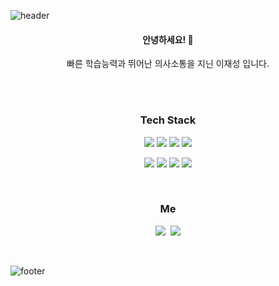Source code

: ![header](https://capsule-render.vercel.app/api?type=waving&color=gradient&height=300&section=header&text=Lee%20Jae%20Sung&fontAlignY=40&fontSize=100&desc=Frontend%20Develop&descAlignY=65&animation=twinkling)

<div align="center">
  <h4>안녕하세요! 👋</h4>
  빠른 학습능력과 뛰어난 의사소통을 지닌
  이재성 입니다.
	

  <br /><br />
  <h3>Tech Stack</h3>
  <div class="stack">
    
  <a href="#"><img src="https://img.shields.io/badge/React-61DAFB?style=flat&logo=React&logoColor=white"/></a>
  <a href="#"><img src="https://img.shields.io/badge/Next.Js-61DAFB?style=flat&logo=Next.Js&logoColor=white"/></a>
  <a href="#"><img src="https://img.shields.io/badge/TypeScript-4479A1?style=flat&logo=TypeScript&logoColor=white"/></a>
  <a href="#"><img src="https://img.shields.io/badge/ReactNative-4169E1?style=flat&logo=React&logoColor=white"/></a>
    <br /> 
  
  <a href="#"><img src="https://img.shields.io/badge/JavaScript-F7DF1E?style=flat&logo=JavaScript&logoColor=black"/></a>
  <a href="#"><img src="https://img.shields.io/badge/CSS-1572B6?style=flat&logo=CSS3&logoColor=white"/></a>
  <a href="#"><img src="https://img.shields.io/badge/Html5-2496ED?style=flat&logo=Html5&logoColor=white"/></a>
  <a href="#"><img src="https://img.shields.io/badge/Git-F05032?style=flat&logo=Git&logoColor=white"/></a>
	</div>
 <br />

	

  <h3 align="center">  Me  </h3>
<p align="center">
  <a href="https://velog.io/@optimist5235"><img src="https://img.shields.io/badge/Tech%20Blog-11B48A?style=flat-square&logo=Vimeo&logoColor=white&link=https://velog.io/@woo0_hooo"/></a>&nbsp
  <a href="mailto:optimist5235@gmail.com"><img src="https://img.shields.io/badge/Gmail-d14836?style=flat-square&logo=Gmail&logoColor=white&link=viliketh1s98@naver.com"/></a>
</p>
<br>
</div>


![footer](https://capsule-render.vercel.app/api?section=footer&type=waving&color=e2e4e3&height=130)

--------------------------------------------------

■ Problem requirements ■
Repeat every record precisely. Any picture among them stays out of the copy.

■ Response area ■
Source code

: ![header](https://capsule-render.vercel.app/api?type=waving&color=gradient&height=300&section=header&text=Lee%20Jae%20Sung&fontAlignY=40&fontSize=100&desc=Frontend%20Develop&descAlignY=65&animation=twinkling)

<div align="center">
  <h4>안녕하세요! 👋</h4>
  빠른 학습능력과 뛰어난 의사소통을 지닌
  이재성 입니다.
	

  <br /><br />
  <h3>Tech Stack</h3>
  <div class="stack">
    
  <a href="#"><img src="https://img.shields.io/badge/React-61DAFB?style=flat&logo=React&logoColor=white"/></a>
  <a href="#"><img src="https://img.shields.io/badge/Next.Js-61DAFB?style=flat&logo=Next.Js&logoColor=white"/></a>
  <a href="#"><img src="https://img.shields.io/badge/TypeScript-4479A1?style=flat&logo=TypeScript&logoColor=white"/></a>
  <a href="#"><img src="https://img.shields.io/badge/ReactNative-4169E1?style=flat&logo=React&logoColor=white"/></a>
    <br /> 
  
  <a href="#"><img src="https://img.shields.io/badge/JavaScript-F7DF1E?style=flat&logo=JavaScript&logoColor=black"/></a>
  <a href="#"><img src="https://img.shields.io/badge/CSS-1572B6?style=flat&logo=CSS3&logoColor=white"/></a>
  <a href="#"><img src="https://img.shields.io/badge/Html5-2496ED?style=flat&logo=Html5&logoColor=white"/></a>
  <a href="#"><img src="https://img.shields.io/badge/Git-F05032?style=flat&logo=Git&logoColor=white"/></a>
	</div>
 <br />

	

  <h3 align="center">  Me  </h3>
<p align="center">
  <a href="https://velog.io/@optimist5235"><img src="https://img.shields.io/badge/Tech%20Blog-11B48A?style=flat-square&logo=Vimeo&logoColor=white&link=https://velog.io/@woo0_hooo"/></a>&nbsp
  <a href="mailto:optimist5235@gmail.com"><img src="https://img.shields.io/badge/Gmail-d14836?style=flat-square&logo=Gmail&logoColor=white&link=viliketh1s98@naver.com"/></a>
</p>
<br>
</div>


![footer](https://capsule-render.vercel.app/api?section=footer&type=waving&color=e2e4e3&height=130)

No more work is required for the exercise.